They show change over a repeated interval, established as 12 months by
the cross sectional baseline. Numbers of students are smaller from Time
1 to Time 3 because of the 'loss' of students moving out of
two of the schools and other movement away from schools.
Measures
We report here outcome data on reading comprehension across the
three time points using the Supplementary Tests of Achievement in
Reading (STAR, Elley, 2001). These tests were designed for repeated
measurement within and across years, are used by schools and provide a
recognised, standardised measure of reading comprehension which can be
reliably compared across schools. The schools used other reading
measures for both diagnostic and summative purposes, and the baseline
results for these are reported elsewhere (Lai et al., 2004)
STAR was designed to supplement the assessments that the teachers
make about students' 'close' reading ability in Years 4
to 9 in New Zealand (Elley, 2001). In Years 4 to 6, the test consists of
four sub-tests measuring word recognition (decoding of familiar words
through identifying a word from a set of words that describe a familiar
picture), sentence comprehension (complete sentences by selecting
appropriate words), paragraph comprehension (replace words which have
been deleted from the text in a 'Cloze' format) and vocabulary
range (find a simile for an underlined word). In Years 7 and 8, students
complete two more sub-tests, involving understanding the language of
advertising (identify emotive words from a series of sentences) and
reading different genres or styles of writing (select phrases in
paragraphs of different genres which best fits the purpose and style of
the writer).
Procedure
At the beginning of the year, the school leaders and researchers
developed an intra-school standardised process of administering the test
and moderating the accuracy of teacher scoring. This involved
standardising the time of testing and creating a system of randomly
checking a sample of teachers' marking for accuracy of scoring.
Accuracy of scoring was further checked by the research team during data
entry and analysis. The STAR was administered as part of schools'
normal assessment cycle at the beginning of the school year.
Classroom Observations.
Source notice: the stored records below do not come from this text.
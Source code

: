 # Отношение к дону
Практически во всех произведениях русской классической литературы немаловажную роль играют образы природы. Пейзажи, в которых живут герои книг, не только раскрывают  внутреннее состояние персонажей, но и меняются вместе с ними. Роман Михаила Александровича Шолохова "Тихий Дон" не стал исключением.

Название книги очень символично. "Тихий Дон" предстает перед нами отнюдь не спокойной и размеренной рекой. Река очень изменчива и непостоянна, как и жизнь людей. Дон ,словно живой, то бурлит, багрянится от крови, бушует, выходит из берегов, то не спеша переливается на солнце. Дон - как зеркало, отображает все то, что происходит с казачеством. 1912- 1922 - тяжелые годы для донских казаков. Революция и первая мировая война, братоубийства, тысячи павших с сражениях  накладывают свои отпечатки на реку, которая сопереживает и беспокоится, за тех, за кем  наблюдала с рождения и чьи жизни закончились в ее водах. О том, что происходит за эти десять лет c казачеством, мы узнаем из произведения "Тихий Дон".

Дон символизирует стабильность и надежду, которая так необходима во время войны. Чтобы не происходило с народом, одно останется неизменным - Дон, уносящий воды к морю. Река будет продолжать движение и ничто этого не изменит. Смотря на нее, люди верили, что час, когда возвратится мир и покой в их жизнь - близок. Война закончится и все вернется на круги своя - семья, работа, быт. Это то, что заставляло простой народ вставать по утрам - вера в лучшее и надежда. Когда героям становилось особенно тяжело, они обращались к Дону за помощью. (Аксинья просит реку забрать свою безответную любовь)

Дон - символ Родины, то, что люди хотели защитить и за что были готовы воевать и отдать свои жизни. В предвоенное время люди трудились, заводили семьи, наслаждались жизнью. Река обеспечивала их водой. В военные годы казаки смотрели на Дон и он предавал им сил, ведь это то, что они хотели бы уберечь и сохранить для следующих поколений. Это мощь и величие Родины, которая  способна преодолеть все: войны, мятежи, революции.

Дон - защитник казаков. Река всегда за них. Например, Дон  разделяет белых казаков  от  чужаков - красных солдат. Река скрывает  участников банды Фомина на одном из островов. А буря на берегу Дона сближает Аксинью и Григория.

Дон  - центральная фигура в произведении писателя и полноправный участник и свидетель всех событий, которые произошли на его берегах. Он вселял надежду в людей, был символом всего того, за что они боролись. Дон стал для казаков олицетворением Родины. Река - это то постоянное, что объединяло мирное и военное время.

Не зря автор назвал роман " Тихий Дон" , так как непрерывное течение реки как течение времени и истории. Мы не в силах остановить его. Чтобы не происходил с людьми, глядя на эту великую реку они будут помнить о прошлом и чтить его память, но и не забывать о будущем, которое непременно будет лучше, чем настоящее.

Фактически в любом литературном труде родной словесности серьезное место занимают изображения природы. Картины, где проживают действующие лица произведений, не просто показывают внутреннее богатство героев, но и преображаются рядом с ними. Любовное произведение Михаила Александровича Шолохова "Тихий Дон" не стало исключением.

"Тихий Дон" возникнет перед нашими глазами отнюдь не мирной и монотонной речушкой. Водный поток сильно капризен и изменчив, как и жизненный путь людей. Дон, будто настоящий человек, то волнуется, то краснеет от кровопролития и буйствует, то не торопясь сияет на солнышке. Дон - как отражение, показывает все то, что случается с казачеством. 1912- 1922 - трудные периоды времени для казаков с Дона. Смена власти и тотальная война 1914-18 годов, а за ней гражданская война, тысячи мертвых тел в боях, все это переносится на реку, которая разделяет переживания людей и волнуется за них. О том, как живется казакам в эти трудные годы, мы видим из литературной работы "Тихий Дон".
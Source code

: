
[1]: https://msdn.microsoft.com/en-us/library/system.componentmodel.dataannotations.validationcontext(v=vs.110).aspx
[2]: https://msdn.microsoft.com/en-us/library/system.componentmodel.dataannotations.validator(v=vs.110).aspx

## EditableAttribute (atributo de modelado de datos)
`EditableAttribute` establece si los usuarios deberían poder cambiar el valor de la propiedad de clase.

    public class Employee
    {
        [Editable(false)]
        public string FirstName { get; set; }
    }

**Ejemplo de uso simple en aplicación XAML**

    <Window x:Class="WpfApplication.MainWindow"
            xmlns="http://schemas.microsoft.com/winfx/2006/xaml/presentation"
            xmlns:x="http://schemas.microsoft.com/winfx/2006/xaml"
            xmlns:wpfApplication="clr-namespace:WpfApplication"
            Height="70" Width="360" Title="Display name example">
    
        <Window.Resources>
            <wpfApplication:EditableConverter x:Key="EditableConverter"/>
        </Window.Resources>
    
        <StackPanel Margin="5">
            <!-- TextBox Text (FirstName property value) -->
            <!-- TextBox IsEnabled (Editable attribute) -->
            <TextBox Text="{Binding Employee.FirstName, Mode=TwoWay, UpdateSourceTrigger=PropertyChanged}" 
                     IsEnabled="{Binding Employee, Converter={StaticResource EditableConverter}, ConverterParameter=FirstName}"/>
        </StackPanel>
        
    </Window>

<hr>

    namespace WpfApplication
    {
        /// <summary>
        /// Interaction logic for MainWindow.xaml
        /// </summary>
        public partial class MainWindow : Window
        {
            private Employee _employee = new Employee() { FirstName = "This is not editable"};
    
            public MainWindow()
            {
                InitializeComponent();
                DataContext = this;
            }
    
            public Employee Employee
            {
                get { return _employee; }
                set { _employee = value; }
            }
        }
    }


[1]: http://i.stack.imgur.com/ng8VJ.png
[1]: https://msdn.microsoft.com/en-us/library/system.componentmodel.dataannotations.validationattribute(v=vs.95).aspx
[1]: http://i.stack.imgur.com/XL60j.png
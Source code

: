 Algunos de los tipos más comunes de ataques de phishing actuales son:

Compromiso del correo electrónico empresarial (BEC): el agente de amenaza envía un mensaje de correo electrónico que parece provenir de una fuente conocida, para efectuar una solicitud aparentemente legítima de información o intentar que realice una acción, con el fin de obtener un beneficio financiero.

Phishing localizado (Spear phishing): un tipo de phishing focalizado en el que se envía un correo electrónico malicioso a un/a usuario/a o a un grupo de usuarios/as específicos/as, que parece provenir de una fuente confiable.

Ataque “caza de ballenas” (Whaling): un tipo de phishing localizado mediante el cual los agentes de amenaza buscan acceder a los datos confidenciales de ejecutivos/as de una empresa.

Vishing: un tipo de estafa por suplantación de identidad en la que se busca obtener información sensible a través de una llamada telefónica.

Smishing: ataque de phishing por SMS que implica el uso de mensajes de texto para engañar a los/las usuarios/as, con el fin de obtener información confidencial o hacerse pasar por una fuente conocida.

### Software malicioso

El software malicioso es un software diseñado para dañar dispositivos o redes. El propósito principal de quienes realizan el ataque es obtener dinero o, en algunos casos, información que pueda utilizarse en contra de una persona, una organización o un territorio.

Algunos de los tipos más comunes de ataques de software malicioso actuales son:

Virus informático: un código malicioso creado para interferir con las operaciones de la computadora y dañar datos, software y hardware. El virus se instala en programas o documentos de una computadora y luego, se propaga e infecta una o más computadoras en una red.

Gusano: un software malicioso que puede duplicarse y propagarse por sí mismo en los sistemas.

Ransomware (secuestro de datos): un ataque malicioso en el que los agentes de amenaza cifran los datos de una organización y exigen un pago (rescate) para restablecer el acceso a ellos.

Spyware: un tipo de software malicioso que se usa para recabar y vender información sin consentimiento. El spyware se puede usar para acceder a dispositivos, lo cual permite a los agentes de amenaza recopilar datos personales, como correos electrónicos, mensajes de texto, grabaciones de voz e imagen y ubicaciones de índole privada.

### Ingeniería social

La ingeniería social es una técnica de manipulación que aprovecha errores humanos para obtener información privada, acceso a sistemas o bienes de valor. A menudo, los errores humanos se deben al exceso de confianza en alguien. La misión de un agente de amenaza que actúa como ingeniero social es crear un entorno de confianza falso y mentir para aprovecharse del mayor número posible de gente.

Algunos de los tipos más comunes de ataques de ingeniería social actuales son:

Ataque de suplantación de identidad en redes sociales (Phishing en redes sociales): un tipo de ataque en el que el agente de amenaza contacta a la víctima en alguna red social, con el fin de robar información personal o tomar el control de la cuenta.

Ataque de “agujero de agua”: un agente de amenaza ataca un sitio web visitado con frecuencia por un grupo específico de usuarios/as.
Systematic classroom observations were
carried out by the research team. These were designed to provide a
sample of how features of teaching and learning might map on to the
achievement data. Observations using diary and audio recording
procedures were carried out in 16 classrooms in seven schools from Year
4 through to Year 8, (including one bilingual Samoan classroom).
Classroom instruction was observed for 40-60 minutes during the usually
scheduled core reading session, within which the teaching and learning
of reading comprehension occurred. Class sizes generally ranged from
21-26 students. Discussions with teachers also provided an important
level of professional reflection. Specific details from these
observations are reported further in the paper when the student
achievement profiles are discussed.
Observations revealed that the general reading programme was
similar in most classes. A whole class activity typically was followed
by group work, with the (2-5) groups organised by ability level.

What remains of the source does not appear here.